Data records:

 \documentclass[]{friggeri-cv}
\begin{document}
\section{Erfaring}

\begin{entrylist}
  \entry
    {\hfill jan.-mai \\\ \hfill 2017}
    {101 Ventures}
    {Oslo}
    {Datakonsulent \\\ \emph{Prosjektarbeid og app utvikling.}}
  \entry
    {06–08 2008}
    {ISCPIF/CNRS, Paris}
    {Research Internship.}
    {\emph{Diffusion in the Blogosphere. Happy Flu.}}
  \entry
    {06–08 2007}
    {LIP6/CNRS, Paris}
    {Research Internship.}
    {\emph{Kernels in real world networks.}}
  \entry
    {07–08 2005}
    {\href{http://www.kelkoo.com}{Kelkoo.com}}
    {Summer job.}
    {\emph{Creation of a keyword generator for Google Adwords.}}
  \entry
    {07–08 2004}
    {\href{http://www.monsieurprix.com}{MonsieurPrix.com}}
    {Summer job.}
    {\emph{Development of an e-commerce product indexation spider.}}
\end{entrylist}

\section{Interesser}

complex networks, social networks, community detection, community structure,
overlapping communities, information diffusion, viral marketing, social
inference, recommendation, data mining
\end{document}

▶ _Goal of the exercise_
What you return must be the entries, given again word for word.

▶ _Final answer_
 \documentclass[]{friggeri-cv}
\begin{document}
\section{Erfaring}

\begin{entrylist}
  \entry
    {\hfill jan.-mai \\\ \hfill 2017}
    {101 Ventures}
    {Oslo}
    {Datakonsulent \\\ \emph{Prosjektarbeid og app utvikling.}}
  \entry
    {06–08 2008}
    {ISCPIF/CNRS, Paris}
    {Research Internship.}
    {\emph{Diffusion in the Blogosphere. Happy Flu.}}
  \entry
    {06–08 2007}
    {LIP6/CNRS, Paris}
    {Research Internship.}
    {\emph{Kernels in real world networks.}}
  \entry
    {07–08 2005}
    {\href{http://www.kelkoo.com}{Kelkoo.com}}
    {Summer job.}
    {\emph{Creation of a keyword generator for Google Adwords.}}
  \entry
    {07–08 2004}
    {\href{http://www.monsieurprix.com}{MonsieurPrix.com}}
    {Summer job.}
    {\emph{Development of an e-commerce product indexation spider.}}
\end{entrylist}

\section{Interesser}

complex networks, social networks, community detection, community structure,
overlapping communities, information diffusion, viral marketing, social
inference, recommendation, data mining
\end{document}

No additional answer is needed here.